Best Practice Examples of Value Added Patient Experiences

lean in healthcare Doctors Moving a Patient

Implementing Lean has proven to cut patient wait times.

Many hospitals struggle with the principle of Value when implementing Lean .  However, Value is often the principle that provokes the changes in a hospital’s processes that improve the patient experience the most.

A focus on Value has proven to cut patient wait times at hospitals that implement Lean . The emergency department of a 150 bed, for profit hospital found itself incapable of providing timely service to its patients. Poor communication among staff led to long wait times for patients that led to many patients leaving before being seen by a physician. While beginning its journey into Lean, the hospital discovered that the average total time in the department for a patient was five hours, with only thirty-six minutes of the patients time being spent with a nurse or doctor. The rest of the five hours was waiting. The department created a value stream map that revealed the department’s weaknesses in communication and a lack of standardization of roles. Once the weaknesses were revealed, the department was able to remedy its weaknesses by standardizing roles and communication under the supervision of a Lean  expert. The improvements in the department cut its patient wait time by 59%, and lowered the total patient time in the department to two hours.

The primary childbirth center of a region in a 150 bed, for profit hospital had frustratingly extensive patient wait times for admission, medication and discharge. A value stream map revealed the ward’s weak processes, specifically its inconsistent notification about patient eligibility for medications, poor communication between environmental teams and nurses, and last minute scheduling of discharge processes. With its weaknesses identified, the ward staff was able to cut its admission wait time by one hour, its medication wait time by one hour, and its discharge wait time by three hours under the supervision of a Lean specialist.

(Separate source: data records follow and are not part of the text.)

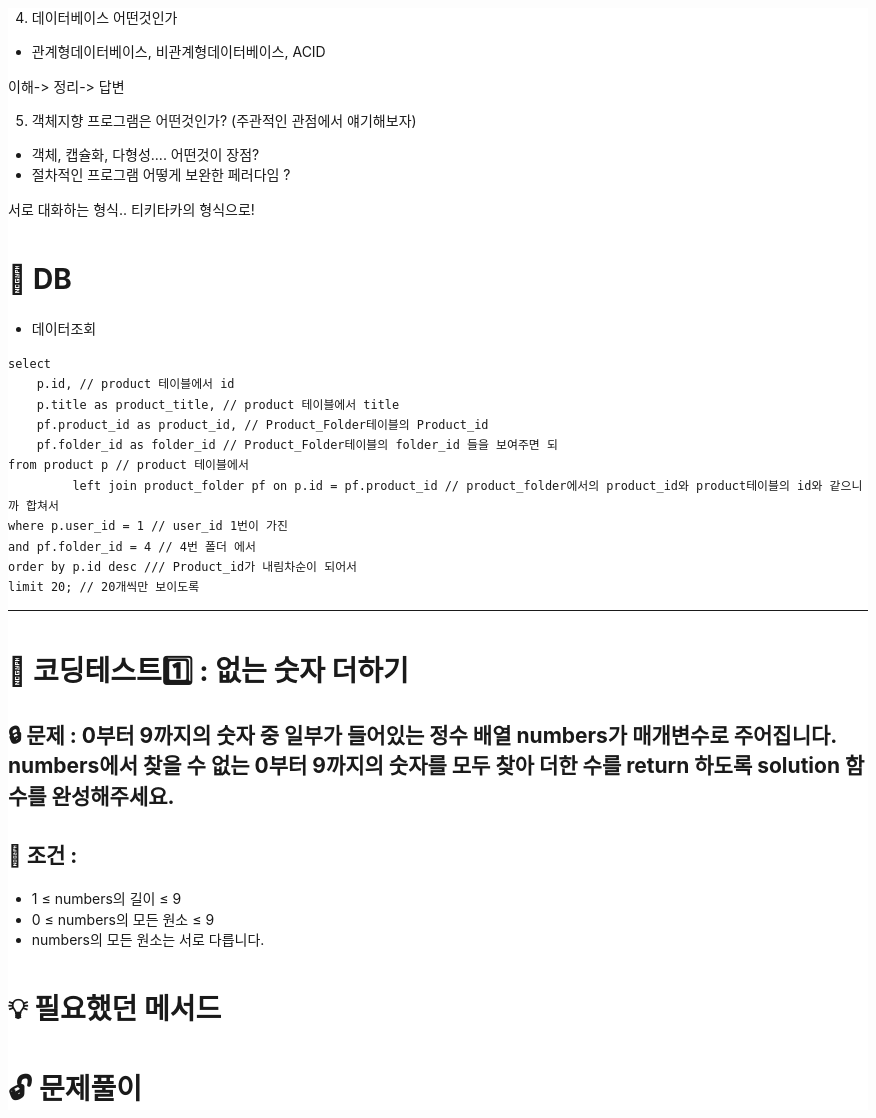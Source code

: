 4) 데이터베이스 어떤것인가
- 관계형데이터베이스, 비관계형데이터베이스, ACID 

이해-> 정리-> 답변

5) 객체지향 프로그램은 어떤것인가?  (주관적인 관점에서 얘기해보자)
- 객체, 캡슐화, 다형성.... 어떤것이 장점? 
- 절차적인 프로그램 어떻게 보완한 페러다임 ? 

서로 대화하는 형식.. 티키타카의 형식으로!  

# 📌 DB

- 데이터조회

```
select 
    p.id, // product 테이블에서 id
    p.title as product_title, // product 테이블에서 title 
    pf.product_id as product_id, // Product_Folder테이블의 Product_id
    pf.folder_id as folder_id // Product_Folder테이블의 folder_id 들을 보여주면 되
from product p // product 테이블에서
         left join product_folder pf on p.id = pf.product_id // product_folder에서의 product_id와 product테이블의 id와 같으니까 합쳐서
where p.user_id = 1 // user_id 1번이 가진 
and pf.folder_id = 4 // 4번 폴더 에서
order by p.id desc /// Product_id가 내림차순이 되어서
limit 20; // 20개씩만 보이도록 

```

---------------------------------------------------------------------

# 📌 코딩테스트1️⃣ : 없는 숫자 더하기

## 🔒 문제 : 0부터 9까지의 숫자 중 일부가 들어있는 정수 배열 numbers가 매개변수로 주어집니다. numbers에서 찾을 수 없는 0부터 9까지의 숫자를 모두 찾아 더한 수를 return 하도록 solution 함수를 완성해주세요.

## 🚫 조건 : 
- 1 ≤ numbers의 길이 ≤ 9
- 0 ≤ numbers의 모든 원소 ≤ 9
- numbers의 모든 원소는 서로 다릅니다.


# 💡 필요했던 메서드


# 🔓 문제풀이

A same-day surgery staff at a 230 bed, for profit hospital struggled to collect and distribute patient information efficiently and correctly. Patient information was often missing or lost by the time the patient was admitted for surgery. A value stream map identified a lack of standardization for collecting, reviewing and distributing patient information to nurses and physicians. A team of same day surgery staff constructed an ideal, future value stream map and built information collecting, reviewing and distributing processes to match it under the supervision of a Lean specialist. The new processes cut the same-day surgery ward’s patient wait time by 57%.

Although Value can be a difficult Lean principle to apply in a health care setting, it is possible under the direction of a Lean  specialist. Value is a principle that is directly correlated to a hospital’s patient satisfaction, and patient satisfaction is key to a hospital, because a hospital without patients is just a building.

Have you implemented Value Stream Mapping in a health care facility?  What worked and what didn’t work?  What were your results?  Share your experiences for those who could learn from them, in the spirit of making a difference in healthcare for everyone.